*** Opening of Data under study ***
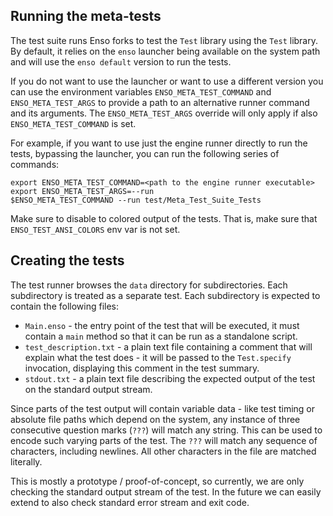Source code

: ## Running the meta-tests

The test suite runs Enso forks to test the `Test` library using the `Test`
library. By default, it relies on the `enso` launcher being available on the
system path and will use the `enso default` version to run the tests.

If you do not want to use the launcher or want to use a different version you
can use the environment variables `ENSO_META_TEST_COMMAND` and
`ENSO_META_TEST_ARGS` to provide a path to an alternative runner command and its
arguments. The `ENSO_META_TEST_ARGS` override will only apply if also
`ENSO_META_TEST_COMMAND` is set.

For example, if you want to use just the engine runner directly to run the
tests, bypassing the launcher, you can run the following series of commands:

```
export ENSO_META_TEST_COMMAND=<path to the engine runner executable>
export ENSO_META_TEST_ARGS=--run
$ENSO_META_TEST_COMMAND --run test/Meta_Test_Suite_Tests
```

Make sure to disable to colored output of the tests. That is, make sure that
`ENSO_TEST_ANSI_COLORS` env var is not set.

## Creating the tests

The test runner browses the `data` directory for subdirectories. Each
subdirectory is treated as a separate test. Each subdirectory is expected to
contain the following files:

- `Main.enso` - the entry point of the test that will be executed, it must
  contain a `main` method so that it can be run as a standalone script.
- `test_description.txt` - a plain text file containing a comment that will
  explain what the test does - it will be passed to the `Test.specify`
  invocation, displaying this comment in the test summary.
- `stdout.txt` - a plain text file describing the expected output of the test on
  the standard output stream.

Since parts of the test output will contain variable data - like test timing or
absolute file paths which depend on the system, any instance of three
consecutive question marks (`???`) will match any string. This can be used to
encode such varying parts of the test. The `???` will match any sequence of
characters, including newlines. All other characters in the file are matched
literally.

This is mostly a prototype / proof-of-concept, so currently, we are only
checking the standard output stream of the test. In the future we can easily
extend to also check standard error stream and exit code.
*** Close of Data under study ***
** Required action **
Each line above that contains "export" must be copied out.

** Solution to this task **
export ENSO_META_TEST_COMMAND=<path to the engine runner executable>
export ENSO_META_TEST_ARGS=--run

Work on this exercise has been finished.